The satisfaction of the guard \(_{Rf}\) in the state sInit fires the refuse transition that leads to the final state sFinal. The satisfaction of the guard \(_{Rv}\) in the sAccept state fires the revoke transition, which also leads to the sFinal state. Finally, the satisfaction of the guard \(_{E}\) in the sAccept state fires the expire transition that leads back to the sInit state, where the whole process starts again.

4 Certification Process and Prism Model

4.1 Certification Model

Schema. The certification model is specified in XML, with its BNF equivalent as produced by the \(\mathbb {K}\) Framework  [26] shown in Fig. 3. The top element of the model of interest to this paper is the LifeCycle. LifeCycle declares the unit of time that is assumed for the certification process and a list of typed parameters (i.e.,  constants) of interest to the specifier “Ps”, such as the TooManyVio in Fig. 2. Parameters can be of four different types: boolp, intp, floatp, and durationp (i.e.,  integers associated with a time unit). LifeCycle also declares typed variables “Vs”. These can be of one of the following five types: bool, int, duration, enumeration, and clock. Variables cannot be of type float as Prism does not support such a type [4]. Parameters and variables have a name and an initial value. In addition, int and duration variables have min and max values, e.g.,usedevents in Fig. 2. Finally, LifeCycle declares a list “Ts” of model transitions Each transition has a type, a guard, and a sequence of variable assignments. Type can be a user-defined one (other) or a fixed one (issue, expire, refuse, and revoke). The guard is a predicate (Pred in Fig. 3) over variables and parameters and the predefined Certification Manager functions (SeenEvents, etc.cf.  next section).

Fig. 3.
figure 3

BNF representation of the Certification Model XML Schema (fragment)

A certification model also contains other XML elements of use to the framework that we omit here as they are of no relevance to this paper (e.g.,  the Target of Certification defining the service to be certified, etc.).

Semantics. The overall model comprises the certification process manager that receives events from its environment, which is represented by five parameters:

AnomalyP :

: Probability of an event to be an anomaly and not an assertion rule;

ViolationP :

: The (conditional) probability of an assertion rule to be violated;

UnresolvedP :

: The (conditional) probability of an anomaly to not be resolved;

minRuleTime :

: Minimum time it takes for a new rule event; and

maxRuleTime :

: Maximum time it takes for a new rule event.

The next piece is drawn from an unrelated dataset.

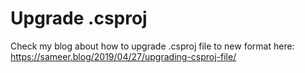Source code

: # Upgrade .csproj
Check my blog about how to upgrade .csproj file to new format here:
https://sameer.blog/2019/04/27/upgrading-csproj-file/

Using these parameters, the environment produces anomaly and assertion events with a temporal distance in \([\texttt {minRuleTime}, \texttt {maxRuleTime}]\). Moreover, it updates a set of model variables representing the Certification Manager counter functions:

SeenEvents :

: Events produced since the beginning of time, \(t=0\);

DetectedAnomalies :

: Anomaly events produced since \(t=0\);

ResolvedAnomalies :

: Anomaly events resolved since \(t=0\);

UnresolvedAnomalies :

: Anomaly events not resolved since \(t=0\);

SatisfiedAssertions :

: Satisfied assertion events since \(t=0\);

ViolatedAssertions :

: Violated assertion events since \(t=0\);

Formal Modelling Framework. As we require probabilities and time to represent the environment and express the properties of interest for validating a certification process, our model uses Probabilistic Timed-Automata (PTA) [25], as supported by the Prism model checker [21]. A PTA is a tuple \(P = ( Locs , l_0, Clocks ,\) \( Act , Inv , EnabConds , ProbTrans , Lab )\), where [25]:

  • \( Locs \) is a finite set of locations, and \(l_0 \in Locs \);

  • \( Clocks \) is a finite set of clocks, and \( Act \) a finite set of action names;

  • \( Inv \) is an invariant on \( Locs \) and clock constraints – \( Inv : Locs \rightarrow CC ( Clocks )\);

  • \( EnabConds \) are clock conditions – \( EnabConds : Locs \times Act \rightarrow CC ( Clocks )\);

  • \( ProbTrans \) is a partial probabilistic transition function, which given a location and an action name, gives a probability distribution over the next states (defined by a subset of clocks that are reset to zero by the transition named with action that leads to a new location, and that location) – \( ProbTrans : Locs \times Act \rightarrow Dist (2^ Clocks \times Locs )\); and

  • \( Lab \) labels each location with a set of atomic propositions – \( Lab : Locs \rightarrow 2^ AP \)

Clock constraints over a set of \( Clocks \), \( CC ( Clocks )\), are defined by the syntax \(\chi \, {::}= \mathrm {true} | x \le d | c \le x | x+c \le y+d | \lnot \chi | \chi \wedge \chi \), where \(x,y \in Clocks \) and \(c, d \in \mathbb {N}\) [25]. A PTA is well-formed when all enabled transitions take the automaton to states satisfying the clock invariant – see [25].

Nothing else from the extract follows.